- [What needs to be done] Please write out, exactly as given, every line of the entries below up to and including the line with "The dihedral $\phi$".

Top of Provided data

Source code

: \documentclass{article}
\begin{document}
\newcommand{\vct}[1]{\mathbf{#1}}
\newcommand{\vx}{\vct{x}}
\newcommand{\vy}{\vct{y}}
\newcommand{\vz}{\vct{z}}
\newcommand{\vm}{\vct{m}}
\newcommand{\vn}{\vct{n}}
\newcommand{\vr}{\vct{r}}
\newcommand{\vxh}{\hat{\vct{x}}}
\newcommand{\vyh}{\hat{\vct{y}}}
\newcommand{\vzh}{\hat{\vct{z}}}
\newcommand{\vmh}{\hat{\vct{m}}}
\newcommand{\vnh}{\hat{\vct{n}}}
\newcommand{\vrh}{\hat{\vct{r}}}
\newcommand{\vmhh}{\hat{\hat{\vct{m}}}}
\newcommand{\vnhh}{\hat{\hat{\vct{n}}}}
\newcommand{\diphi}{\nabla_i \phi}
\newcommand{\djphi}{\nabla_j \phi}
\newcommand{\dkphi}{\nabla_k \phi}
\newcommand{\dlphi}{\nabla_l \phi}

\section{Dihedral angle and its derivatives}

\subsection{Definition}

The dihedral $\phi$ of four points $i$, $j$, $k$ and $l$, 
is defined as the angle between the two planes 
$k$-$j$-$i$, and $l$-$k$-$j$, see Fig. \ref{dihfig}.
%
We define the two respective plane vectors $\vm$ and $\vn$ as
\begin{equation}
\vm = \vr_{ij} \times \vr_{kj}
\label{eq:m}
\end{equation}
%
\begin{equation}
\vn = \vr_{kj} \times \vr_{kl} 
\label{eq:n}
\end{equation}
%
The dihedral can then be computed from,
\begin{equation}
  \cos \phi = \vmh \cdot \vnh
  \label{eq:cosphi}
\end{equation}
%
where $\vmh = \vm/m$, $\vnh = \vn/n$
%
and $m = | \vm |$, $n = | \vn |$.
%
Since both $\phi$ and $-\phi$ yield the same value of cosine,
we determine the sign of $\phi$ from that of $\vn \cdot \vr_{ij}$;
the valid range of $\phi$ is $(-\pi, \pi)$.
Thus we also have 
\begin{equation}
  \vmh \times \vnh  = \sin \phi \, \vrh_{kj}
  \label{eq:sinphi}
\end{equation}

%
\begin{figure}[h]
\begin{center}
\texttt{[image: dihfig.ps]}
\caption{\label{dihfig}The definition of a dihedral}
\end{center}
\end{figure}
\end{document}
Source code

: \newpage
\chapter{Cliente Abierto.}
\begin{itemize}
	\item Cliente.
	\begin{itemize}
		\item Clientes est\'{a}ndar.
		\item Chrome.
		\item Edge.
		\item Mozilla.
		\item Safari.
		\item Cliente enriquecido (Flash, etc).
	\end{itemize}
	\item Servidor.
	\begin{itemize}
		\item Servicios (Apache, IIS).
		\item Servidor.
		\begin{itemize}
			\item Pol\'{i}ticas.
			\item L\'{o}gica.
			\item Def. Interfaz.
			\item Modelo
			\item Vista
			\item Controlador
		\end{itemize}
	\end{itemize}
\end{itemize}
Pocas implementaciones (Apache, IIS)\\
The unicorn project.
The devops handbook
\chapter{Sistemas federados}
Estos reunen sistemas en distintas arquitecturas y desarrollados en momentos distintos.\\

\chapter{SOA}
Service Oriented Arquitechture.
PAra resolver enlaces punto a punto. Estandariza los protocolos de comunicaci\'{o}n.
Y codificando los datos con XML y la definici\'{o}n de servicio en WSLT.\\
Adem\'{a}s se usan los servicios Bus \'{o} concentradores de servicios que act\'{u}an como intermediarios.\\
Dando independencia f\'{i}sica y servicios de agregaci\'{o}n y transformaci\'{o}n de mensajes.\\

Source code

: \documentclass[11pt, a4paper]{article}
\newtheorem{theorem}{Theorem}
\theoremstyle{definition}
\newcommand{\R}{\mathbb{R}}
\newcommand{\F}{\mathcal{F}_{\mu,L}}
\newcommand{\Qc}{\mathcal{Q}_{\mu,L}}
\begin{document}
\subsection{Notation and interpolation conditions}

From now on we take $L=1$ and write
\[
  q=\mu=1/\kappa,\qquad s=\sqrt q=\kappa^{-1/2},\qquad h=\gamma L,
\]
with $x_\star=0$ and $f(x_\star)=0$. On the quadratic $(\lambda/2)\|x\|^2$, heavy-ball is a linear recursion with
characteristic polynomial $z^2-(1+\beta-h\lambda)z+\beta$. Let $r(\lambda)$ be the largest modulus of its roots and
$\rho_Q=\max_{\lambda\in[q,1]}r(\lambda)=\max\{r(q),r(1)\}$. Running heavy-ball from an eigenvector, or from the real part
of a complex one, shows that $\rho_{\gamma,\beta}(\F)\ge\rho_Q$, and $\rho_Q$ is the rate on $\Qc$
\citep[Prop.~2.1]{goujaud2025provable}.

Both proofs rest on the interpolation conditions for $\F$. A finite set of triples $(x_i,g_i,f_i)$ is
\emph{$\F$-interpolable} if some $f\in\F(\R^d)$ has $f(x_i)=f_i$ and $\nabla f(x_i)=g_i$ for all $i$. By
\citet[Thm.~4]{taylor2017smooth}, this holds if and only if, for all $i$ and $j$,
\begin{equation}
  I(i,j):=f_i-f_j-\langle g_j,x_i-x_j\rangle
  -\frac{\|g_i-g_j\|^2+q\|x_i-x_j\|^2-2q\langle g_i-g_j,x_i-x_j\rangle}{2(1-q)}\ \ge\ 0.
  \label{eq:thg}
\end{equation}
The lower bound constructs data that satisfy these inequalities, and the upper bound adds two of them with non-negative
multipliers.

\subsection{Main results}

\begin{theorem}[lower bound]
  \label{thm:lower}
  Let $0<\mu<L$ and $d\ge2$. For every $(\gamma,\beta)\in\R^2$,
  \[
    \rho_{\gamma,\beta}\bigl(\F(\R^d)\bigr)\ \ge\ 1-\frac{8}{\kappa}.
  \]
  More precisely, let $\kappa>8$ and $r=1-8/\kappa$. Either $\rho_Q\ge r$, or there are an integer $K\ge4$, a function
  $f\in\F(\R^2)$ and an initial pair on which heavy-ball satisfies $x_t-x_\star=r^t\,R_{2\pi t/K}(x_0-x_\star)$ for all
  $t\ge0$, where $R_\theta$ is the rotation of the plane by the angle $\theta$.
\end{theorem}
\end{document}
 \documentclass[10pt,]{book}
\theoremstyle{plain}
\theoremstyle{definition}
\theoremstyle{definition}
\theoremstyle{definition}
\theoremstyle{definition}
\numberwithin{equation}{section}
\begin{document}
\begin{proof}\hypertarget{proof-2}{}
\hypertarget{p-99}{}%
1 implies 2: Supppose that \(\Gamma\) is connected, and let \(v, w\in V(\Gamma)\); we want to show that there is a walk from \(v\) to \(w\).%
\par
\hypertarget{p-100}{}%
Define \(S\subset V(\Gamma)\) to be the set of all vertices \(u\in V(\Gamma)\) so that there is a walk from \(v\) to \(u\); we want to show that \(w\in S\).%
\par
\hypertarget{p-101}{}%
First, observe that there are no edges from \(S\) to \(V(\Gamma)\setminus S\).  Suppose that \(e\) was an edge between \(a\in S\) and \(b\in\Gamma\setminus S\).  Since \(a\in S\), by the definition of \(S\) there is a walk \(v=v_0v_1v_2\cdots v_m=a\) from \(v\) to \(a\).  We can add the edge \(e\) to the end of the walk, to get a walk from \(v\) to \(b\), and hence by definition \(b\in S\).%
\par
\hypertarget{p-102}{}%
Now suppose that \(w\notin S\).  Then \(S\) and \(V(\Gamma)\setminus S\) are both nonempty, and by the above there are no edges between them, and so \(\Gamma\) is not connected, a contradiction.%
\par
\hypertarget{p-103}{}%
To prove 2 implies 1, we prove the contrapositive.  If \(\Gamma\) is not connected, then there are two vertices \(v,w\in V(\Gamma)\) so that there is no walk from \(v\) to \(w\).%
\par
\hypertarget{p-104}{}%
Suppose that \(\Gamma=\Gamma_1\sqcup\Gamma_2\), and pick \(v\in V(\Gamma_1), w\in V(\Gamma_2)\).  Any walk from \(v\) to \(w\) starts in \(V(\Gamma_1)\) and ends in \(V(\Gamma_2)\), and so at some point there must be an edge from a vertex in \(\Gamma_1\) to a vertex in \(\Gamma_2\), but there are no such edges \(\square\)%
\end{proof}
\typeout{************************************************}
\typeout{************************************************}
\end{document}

Bottom of Provided data

- [Exercise solution]
Source code

: \documentclass{article}
\begin{document}
\newcommand{\vct}[1]{\mathbf{#1}}
\newcommand{\vx}{\vct{x}}
\newcommand{\vy}{\vct{y}}
\newcommand{\vz}{\vct{z}}
\newcommand{\vm}{\vct{m}}
\newcommand{\vn}{\vct{n}}
\newcommand{\vr}{\vct{r}}
\newcommand{\vxh}{\hat{\vct{x}}}
\newcommand{\vyh}{\hat{\vct{y}}}
\newcommand{\vzh}{\hat{\vct{z}}}
\newcommand{\vmh}{\hat{\vct{m}}}
\newcommand{\vnh}{\hat{\vct{n}}}
\newcommand{\vrh}{\hat{\vct{r}}}
\newcommand{\vmhh}{\hat{\hat{\vct{m}}}}
\newcommand{\vnhh}{\hat{\hat{\vct{n}}}}
\newcommand{\diphi}{\nabla_i \phi}
\newcommand{\djphi}{\nabla_j \phi}
\newcommand{\dkphi}{\nabla_k \phi}
\newcommand{\dlphi}{\nabla_l \phi}

\section{Dihedral angle and its derivatives}

\subsection{Definition}

The dihedral $\phi$ of four points $i$, $j$, $k$ and $l$, 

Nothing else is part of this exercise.